2018 Fiscal Year Research-status Report
気候・地殻変動への流域の多重尺度応答性:室内実験と年代測定による地形発達史解読
Project/Area Number |
16K01216
|
Research Institution | Kanazawa University |
Principal Investigator |
遠藤 徳孝 金沢大学, 地球社会基盤学系, 助教 (60314358)
|
Co-Investigator(Kenkyū-buntansha) |
水上 知行 金沢大学, 地球社会基盤学系, 助教 (80396811)
松四 雄騎 京都大学, 防災研究所, 准教授 (90596438)
|
Project Period (FY) |
2016-04-01 – 2020-03-31
|
Keywords | 河川モデル実験 / 山地河川 / 岩盤河床 / 下刻速度 / 下方侵食 / 穿入蛇行 / 遷急点 |
Outline of Annual Research Achievements |
岩盤河川に関連する地形の時間変化について、室内モデル実験から2つのスケール(流域全体および単一流路)で考察した。流域スケールのモデル実験では、段丘形成について検討した。隆起様式が1回の急激な隆起の場合でも、定常的(継続的)な隆起の場合でも、河成段丘は複数できた。これはSchumm and Parker (1973) で指摘された河川の複雑応答と調和的である。しかしこれまで、どういったタイミングで河成段丘が新たに生じるかについてモデル実験のデータから検討されてこなかった。今回、段丘形成時の流路内における各地点の標高の時間変化を調べたところ、8割程度は、容易に推測される通り、下刻が生じている場合に形成されていた。しかし、下刻が側刻に対して優勢であっても必ずしも段丘が形成されるとは限らず、また逆に、下刻が隆起に追いつかず河床が上昇する場合に段丘が形成されることもあった。この結果は、河川の侵食プロセスの時空間変動のスケールが隆起のタイムスケールより小さいことが河川の複雑応答において重要であることを示唆する。 流路スケールの実験では、岩盤強度,蛇行度および隆起イベントとの関係について考察した。断続的な隆起が続く最中よりも、隆起活動が終了した後の方が蛇行度が高い傾向が見られた。隆起が継続している間は下刻が側刻より卓越することが、蛇行度の上昇を抑制していると考えられる。また、岩盤強度が高い方が蛇行度が大きい傾向にあった。隆起に伴って遷急点が生じるが、岩盤強度が高い方が大きな遷急点ができる傾向にあった。 四万十川の中流域で基盤岩の強度と蛇行度について検討したところ、直接的な強い相関はないことが分かった。

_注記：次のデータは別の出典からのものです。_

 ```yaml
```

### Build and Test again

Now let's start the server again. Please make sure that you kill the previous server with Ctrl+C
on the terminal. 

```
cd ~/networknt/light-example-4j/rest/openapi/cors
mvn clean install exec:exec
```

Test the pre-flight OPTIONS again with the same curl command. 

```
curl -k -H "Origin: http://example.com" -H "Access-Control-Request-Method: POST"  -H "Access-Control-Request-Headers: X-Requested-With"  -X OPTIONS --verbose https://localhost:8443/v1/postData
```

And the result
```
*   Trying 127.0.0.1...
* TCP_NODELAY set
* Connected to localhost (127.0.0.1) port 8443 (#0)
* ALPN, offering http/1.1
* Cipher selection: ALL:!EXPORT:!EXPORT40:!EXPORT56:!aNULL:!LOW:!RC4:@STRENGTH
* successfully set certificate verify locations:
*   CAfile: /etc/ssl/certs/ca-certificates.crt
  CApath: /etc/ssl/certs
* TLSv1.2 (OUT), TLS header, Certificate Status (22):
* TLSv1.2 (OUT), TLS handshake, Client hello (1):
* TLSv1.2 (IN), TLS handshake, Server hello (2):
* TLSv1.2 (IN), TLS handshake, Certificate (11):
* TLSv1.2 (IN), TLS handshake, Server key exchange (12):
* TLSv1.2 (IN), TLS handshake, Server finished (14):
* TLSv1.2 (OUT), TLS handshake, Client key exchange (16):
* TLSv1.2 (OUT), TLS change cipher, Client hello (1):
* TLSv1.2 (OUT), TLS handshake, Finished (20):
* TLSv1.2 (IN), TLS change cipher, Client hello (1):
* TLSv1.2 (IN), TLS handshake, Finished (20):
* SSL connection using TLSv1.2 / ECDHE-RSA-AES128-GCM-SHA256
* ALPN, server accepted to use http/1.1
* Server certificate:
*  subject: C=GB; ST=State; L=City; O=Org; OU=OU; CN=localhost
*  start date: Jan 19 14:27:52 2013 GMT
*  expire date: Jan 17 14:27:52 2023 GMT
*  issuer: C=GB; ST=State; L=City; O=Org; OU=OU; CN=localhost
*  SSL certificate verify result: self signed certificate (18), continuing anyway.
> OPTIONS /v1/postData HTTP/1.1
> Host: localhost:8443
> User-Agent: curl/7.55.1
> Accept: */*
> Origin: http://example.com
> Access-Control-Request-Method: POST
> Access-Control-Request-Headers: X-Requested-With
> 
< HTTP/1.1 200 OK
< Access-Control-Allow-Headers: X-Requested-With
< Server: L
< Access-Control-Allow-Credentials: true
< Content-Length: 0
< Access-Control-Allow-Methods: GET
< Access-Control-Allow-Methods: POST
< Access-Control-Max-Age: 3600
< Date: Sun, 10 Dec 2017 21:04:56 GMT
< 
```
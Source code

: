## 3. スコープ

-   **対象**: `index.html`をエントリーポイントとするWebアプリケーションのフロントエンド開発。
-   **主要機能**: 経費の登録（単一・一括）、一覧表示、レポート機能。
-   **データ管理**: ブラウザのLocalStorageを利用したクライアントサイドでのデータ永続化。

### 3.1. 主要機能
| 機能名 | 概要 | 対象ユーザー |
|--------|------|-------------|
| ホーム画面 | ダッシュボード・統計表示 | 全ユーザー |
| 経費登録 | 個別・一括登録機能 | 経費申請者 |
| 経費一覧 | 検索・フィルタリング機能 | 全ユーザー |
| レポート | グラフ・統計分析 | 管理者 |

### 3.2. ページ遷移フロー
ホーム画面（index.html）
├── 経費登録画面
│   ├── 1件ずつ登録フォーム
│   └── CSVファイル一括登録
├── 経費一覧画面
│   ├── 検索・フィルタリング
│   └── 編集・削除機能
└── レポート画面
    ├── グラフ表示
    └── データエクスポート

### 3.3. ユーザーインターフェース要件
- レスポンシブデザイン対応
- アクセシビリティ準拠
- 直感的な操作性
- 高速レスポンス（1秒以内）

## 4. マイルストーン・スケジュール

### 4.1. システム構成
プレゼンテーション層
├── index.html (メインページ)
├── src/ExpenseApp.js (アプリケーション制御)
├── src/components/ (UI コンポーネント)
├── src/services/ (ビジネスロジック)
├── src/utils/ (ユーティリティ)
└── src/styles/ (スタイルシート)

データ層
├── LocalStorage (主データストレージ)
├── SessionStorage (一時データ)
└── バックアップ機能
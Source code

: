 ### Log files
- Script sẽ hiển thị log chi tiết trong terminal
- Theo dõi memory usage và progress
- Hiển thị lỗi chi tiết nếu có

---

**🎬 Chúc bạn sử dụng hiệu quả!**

また、予察的試みとして、手取川の数か所においても、シュミットハンマーによる反発係数測定に基づく岩盤強度のデータを得て、同時に節理密度についても調査した。
|
Current Status of Research Progress |
Current Status of Research Progress
2: Research has progressed on the whole more than it was originally planned.
Reason
流域スケールのモデル実験において、河成段丘発達過程の検討対象になりうる試行は、研究期間を通して8つ行うことができた。これにより、計200弱の段丘について調べることができ、比較的高い信頼性を以て、河成段丘発達に関する一定の傾向を知ることができた。また、流路スケールの実験について、研究期間を通して5つの試行を行い、異なる条件での流路の隆起に対する応答を検討することができた。加えて、四万十川の調査を昨年に引き続き行った。さらに、手取川の岩盤強度および節理密度のデータを予察的に収集した。
|
Strategy for Future Research Activity |
流域スケールの実験に関しては、異なる隆起様式について比較が行えた。特に、流域内での縦断形の時間変化、及び、河成段丘の生成・消滅過程について一定の知見を得た。一方、侵食速度の時間変化とそれの決定要因と考えられる地形特性についての関係についてはさらなる検討が必要である。また、モデル実験(流路スケール)では、基盤岩の強度と蛇行度にある一定の相関がみられたのに対し、四万十川の中流域の調査では基盤岩の強度と蛇行度に相関は見られないことから、四万十川で生じている蛇行発達プロセスに関しては新たな視点の必要性が明らかになった。従って、今後は河川侵食モデル(stream power model)の再検討・修正などを進めていく。
|
Causes of Carryover |
当初、翌年度に追加の実験をする予定で予算の繰り越しを大学事務に申請していたが、前倒しで年度末中に行なう目途がたち、実験材料の砂を購入した。送料を含めた代金を差し引いた結果、端数(250円)が残った。